La conjura de los necios fracasa a varios niveles: Argumentalmente no logra poner en pie una historia que interese; tampoco logra cautivar mediante la vía del retrato costumbrista, ofreciendo descripciones poco más que superficiales de Nueva Orleans, su idiosincrasia y sus habitantes; como colección de viñetas cómicas, huelga decir que es un verdadero desastre, no logrando ofrecer ningún pasaje genuínamente divertido. ¿A qué se puede achacar pues su éxito? Diría que en primer lugar a la desdichada historia de su autor, y en segundo a que se trata de un libro tan simple que cualquiera puede sentirse «intelectual» leyendo esta obra repetidamente calificada como cumbre del humor inteligente.

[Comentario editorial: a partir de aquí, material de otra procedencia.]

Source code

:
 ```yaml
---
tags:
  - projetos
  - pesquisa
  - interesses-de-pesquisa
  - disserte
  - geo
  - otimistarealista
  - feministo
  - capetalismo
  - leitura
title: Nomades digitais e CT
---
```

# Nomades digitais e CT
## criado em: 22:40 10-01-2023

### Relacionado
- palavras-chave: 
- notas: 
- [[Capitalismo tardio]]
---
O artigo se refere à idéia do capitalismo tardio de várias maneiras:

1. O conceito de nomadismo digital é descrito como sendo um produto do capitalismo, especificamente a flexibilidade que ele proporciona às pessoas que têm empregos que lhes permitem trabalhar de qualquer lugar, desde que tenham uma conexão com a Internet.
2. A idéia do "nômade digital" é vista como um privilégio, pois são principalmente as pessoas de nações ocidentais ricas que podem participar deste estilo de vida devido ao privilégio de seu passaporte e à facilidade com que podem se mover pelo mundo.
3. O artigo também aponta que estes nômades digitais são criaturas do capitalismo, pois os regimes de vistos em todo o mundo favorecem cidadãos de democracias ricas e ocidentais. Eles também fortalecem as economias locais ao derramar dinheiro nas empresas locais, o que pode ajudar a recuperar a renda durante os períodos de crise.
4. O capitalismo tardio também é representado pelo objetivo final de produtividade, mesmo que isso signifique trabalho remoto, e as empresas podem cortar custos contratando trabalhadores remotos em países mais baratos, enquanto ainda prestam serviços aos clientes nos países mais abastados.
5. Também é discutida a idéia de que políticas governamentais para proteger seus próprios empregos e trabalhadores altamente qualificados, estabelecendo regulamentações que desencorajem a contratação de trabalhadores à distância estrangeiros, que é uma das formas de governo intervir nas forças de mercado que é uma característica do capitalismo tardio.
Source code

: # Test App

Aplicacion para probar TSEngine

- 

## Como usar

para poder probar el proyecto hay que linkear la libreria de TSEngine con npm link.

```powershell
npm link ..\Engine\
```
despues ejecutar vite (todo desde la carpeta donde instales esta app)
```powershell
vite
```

Como decía al principio, el emperador está desnudo (y es muy gordo). Resulta paradójico que Ignatius disfrutara con películas horribles precisamente por serlo, mientras que muchos lectores de esta novela del montón disfrutan con ella pensando que es una obra maestra.
A los que aún no se han asomado al libro, decirles que hay mejores formas de invertir el tiempo que leer este compendio de desventuras al estilo Benny Hill, como por ejemplo ver la serie del propio cómico inglés. Al menos resultaba mucho menos pretenciosa, y en ocasiones, también, mucho más divertida.